Action item: What you return must match the records below exactly, apart from the omitted pictures.

Provided records:
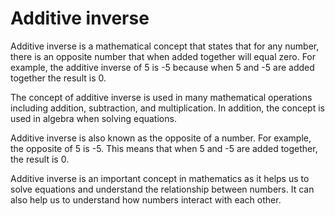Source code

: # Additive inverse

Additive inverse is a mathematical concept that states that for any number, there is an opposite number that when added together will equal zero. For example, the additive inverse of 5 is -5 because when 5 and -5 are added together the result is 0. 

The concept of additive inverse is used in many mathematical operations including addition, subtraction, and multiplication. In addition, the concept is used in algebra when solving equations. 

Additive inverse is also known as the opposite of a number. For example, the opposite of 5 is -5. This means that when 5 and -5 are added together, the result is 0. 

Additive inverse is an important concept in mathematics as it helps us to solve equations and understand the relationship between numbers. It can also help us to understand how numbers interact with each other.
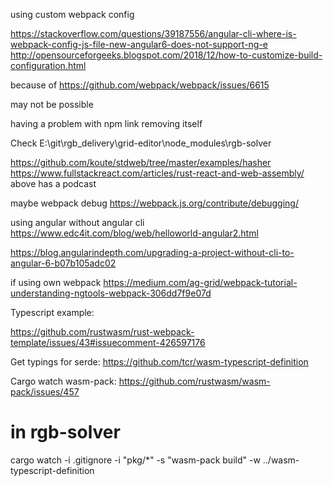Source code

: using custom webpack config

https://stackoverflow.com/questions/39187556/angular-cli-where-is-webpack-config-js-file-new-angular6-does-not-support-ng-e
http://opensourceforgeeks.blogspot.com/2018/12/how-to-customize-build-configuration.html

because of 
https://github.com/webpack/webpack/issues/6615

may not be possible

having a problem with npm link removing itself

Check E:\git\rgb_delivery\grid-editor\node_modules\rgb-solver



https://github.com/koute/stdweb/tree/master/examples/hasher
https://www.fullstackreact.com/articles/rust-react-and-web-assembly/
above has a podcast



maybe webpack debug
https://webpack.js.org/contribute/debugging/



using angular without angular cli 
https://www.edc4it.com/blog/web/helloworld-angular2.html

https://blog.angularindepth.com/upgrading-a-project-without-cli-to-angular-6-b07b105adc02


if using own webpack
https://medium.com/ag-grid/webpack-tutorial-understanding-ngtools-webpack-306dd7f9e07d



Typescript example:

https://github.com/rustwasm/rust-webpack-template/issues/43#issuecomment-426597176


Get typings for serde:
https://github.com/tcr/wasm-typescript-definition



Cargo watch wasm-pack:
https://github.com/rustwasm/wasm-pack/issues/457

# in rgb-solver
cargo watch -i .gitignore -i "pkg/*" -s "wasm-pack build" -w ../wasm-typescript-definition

Response:
Source code

: # Additive inverse

Additive inverse is a mathematical concept that states that for any number, there is an opposite number that when added together will equal zero. For example, the additive inverse of 5 is -5 because when 5 and -5 are added together the result is 0. 

The concept of additive inverse is used in many mathematical operations including addition, subtraction, and multiplication. In addition, the concept is used in algebra when solving equations. 

Additive inverse is also known as the opposite of a number. For example, the opposite of 5 is -5. This means that when 5 and -5 are added together, the result is 0. 

Additive inverse is an important concept in mathematics as it helps us to solve equations and understand the relationship between numbers. It can also help us to understand how numbers interact with each other.
Source code

: using custom webpack config

https://stackoverflow.com/questions/39187556/angular-cli-where-is-webpack-config-js-file-new-angular6-does-not-support-ng-e
http://opensourceforgeeks.blogspot.com/2018/12/how-to-customize-build-configuration.html

because of 
https://github.com/webpack/webpack/issues/6615

may not be possible

having a problem with npm link removing itself

Check E:\git\rgb_delivery\grid-editor\node_modules\rgb-solver



https://github.com/koute/stdweb/tree/master/examples/hasher
https://www.fullstackreact.com/articles/rust-react-and-web-assembly/
above has a podcast



maybe webpack debug
https://webpack.js.org/contribute/debugging/



using angular without angular cli 
https://www.edc4it.com/blog/web/helloworld-angular2.html

https://blog.angularindepth.com/upgrading-a-project-without-cli-to-angular-6-b07b105adc02


if using own webpack
https://medium.com/ag-grid/webpack-tutorial-understanding-ngtools-webpack-306dd7f9e07d



Typescript example:

https://github.com/rustwasm/rust-webpack-template/issues/43#issuecomment-426597176


Get typings for serde:
https://github.com/tcr/wasm-typescript-definition



Cargo watch wasm-pack:
https://github.com/rustwasm/wasm-pack/issues/457

# in rgb-solver
cargo watch -i .gitignore -i "pkg/*" -s "wasm-pack build" -w ../wasm-typescript-definition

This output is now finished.